Allociné : Quel effet cela fait d'avoir son livre adapté au cinema ?
Khaled Hosseini : Khaled: Et bien ce livre m'est cher vu que c'est mon premier roman. Et donc j'avais quelques résèrves et assez peur qu'Hollywood en fasse une mauvaise adaptation. Mais quand j'ai compris ce que les producteurs, qui avaient adapté le roman Un Américain bien tranquille avec succès, ainsi qu'écouter la vision du réalisateur Marc Forster, j'ai tout de suite été rassuré. Ils avaient tous vraiment un amour de mon livre et un respect pour chaque mot imprimé. Et donc je savais qu'ils allaient tout faire pour en garder l'essentiel, puisque qu'il faut couper pas mal dans un livre de ce nombre de pages. Le résultat est vraiment à la hauteur de mes espérances et ils ont su conservé l'émotion inscrit dans mon roman. Une fois que j'ai été convaincu du sérieux de leurs ambitions je les ai laissé faire ce qu'il voulait. Et c'est amusant que ce film est devenu ce qu'il est car au début le livre n'était même pas sorti et n'est devenu un best seller que petit à petit. De plus un autre aspect qui m'a emballé avec la vision de Marc Foster était qu'il voulait tourner le film dans sa langue d'origine. Tant mieux car je ne pouvais pas concevoir que l'on tourne ce film en Anglais. Surtout les dialogues entre les enfants, cela aurait été un desastre si cela n'avait pas été tourné en Afghan.
Etes vous surpris du succès du livre un peu partout dans le monde ?

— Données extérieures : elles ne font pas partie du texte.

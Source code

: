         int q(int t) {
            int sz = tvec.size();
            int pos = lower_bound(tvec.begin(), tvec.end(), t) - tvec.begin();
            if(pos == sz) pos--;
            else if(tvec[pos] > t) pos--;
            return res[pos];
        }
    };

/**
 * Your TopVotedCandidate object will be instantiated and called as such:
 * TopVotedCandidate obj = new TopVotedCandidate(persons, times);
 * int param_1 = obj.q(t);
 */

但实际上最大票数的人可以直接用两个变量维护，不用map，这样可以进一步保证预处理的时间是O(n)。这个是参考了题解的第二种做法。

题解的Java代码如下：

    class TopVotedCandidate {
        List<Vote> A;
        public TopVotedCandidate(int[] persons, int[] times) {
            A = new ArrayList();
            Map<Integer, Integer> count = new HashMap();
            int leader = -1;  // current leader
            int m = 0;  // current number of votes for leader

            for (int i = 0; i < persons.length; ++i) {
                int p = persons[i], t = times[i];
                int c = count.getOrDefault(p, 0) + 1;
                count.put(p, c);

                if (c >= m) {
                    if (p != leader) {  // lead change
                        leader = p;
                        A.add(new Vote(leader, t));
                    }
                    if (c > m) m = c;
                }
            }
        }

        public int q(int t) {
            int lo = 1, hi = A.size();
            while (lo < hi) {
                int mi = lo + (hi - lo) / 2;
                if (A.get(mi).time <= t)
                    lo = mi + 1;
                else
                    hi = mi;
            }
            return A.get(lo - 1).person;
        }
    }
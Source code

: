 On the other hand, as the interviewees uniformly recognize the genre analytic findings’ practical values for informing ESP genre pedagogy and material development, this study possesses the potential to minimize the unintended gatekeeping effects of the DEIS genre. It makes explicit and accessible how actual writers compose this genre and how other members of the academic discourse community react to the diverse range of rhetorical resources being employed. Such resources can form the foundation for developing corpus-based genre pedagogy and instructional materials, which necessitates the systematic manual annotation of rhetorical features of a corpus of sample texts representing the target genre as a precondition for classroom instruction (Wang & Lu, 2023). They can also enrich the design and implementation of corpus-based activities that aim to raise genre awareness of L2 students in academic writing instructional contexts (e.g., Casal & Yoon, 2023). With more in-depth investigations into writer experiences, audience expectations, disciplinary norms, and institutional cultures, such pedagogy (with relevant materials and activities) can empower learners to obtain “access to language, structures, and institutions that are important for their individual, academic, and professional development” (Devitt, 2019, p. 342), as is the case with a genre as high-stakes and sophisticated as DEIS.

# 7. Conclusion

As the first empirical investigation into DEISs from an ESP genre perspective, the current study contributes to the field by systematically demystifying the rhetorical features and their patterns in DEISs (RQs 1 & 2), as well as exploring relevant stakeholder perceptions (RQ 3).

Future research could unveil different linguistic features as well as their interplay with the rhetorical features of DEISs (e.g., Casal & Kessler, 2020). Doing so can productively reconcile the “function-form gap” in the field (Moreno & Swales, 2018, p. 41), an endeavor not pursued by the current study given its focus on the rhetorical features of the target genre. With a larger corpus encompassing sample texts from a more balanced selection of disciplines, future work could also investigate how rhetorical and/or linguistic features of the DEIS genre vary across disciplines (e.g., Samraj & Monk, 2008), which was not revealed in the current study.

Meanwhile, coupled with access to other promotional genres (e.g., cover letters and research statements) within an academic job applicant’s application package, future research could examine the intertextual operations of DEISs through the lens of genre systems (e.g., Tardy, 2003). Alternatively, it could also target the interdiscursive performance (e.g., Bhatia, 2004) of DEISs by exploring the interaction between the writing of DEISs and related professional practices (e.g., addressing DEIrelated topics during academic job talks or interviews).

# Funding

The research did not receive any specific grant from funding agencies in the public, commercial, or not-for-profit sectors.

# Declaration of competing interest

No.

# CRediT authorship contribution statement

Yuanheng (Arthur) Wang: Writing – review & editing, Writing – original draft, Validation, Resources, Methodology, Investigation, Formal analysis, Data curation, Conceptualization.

Khaled Hosseini : totalement car je n'osais même pas l'époque publier ce livre. C'était mon premier roman et je le considèrait comme un essai dans le vent, sans penser à y donner suite, juste comme un apprentissage pour pouvoir m'engager sur un second livre. Au début je ne voulais même pas l'envoyer aux maisons d'édition et c'est ma femme qui m'a poussé à le faire. Et maintenant c'est vraiment un “phénomène” et c'est étonnant de voir les gens lire un peu partout mon livre, dans un aéroport, dans un café... Donc, oui, je suis toujours sous le choc. Et puis ce succès restaure en moi l'espoir que finalement, malgré la taille et l'éloignement de l'Afghanistan, que chacun de nous pouvons s'identifier à cette histoire et aux drames décrits. Cela me rappelle combien nous vivons dans un petit monde et combien nous partageons de choses en commun. Avant mon livre personne et surtout aux USA ne connaissait et ne comprenait l'Afghanistan. Le pouvoir des mots traverse toutes les frontières et réunis les hommes. Et maintenant le pouvoir de l'image continue le travail de connection et communication entre les peuples.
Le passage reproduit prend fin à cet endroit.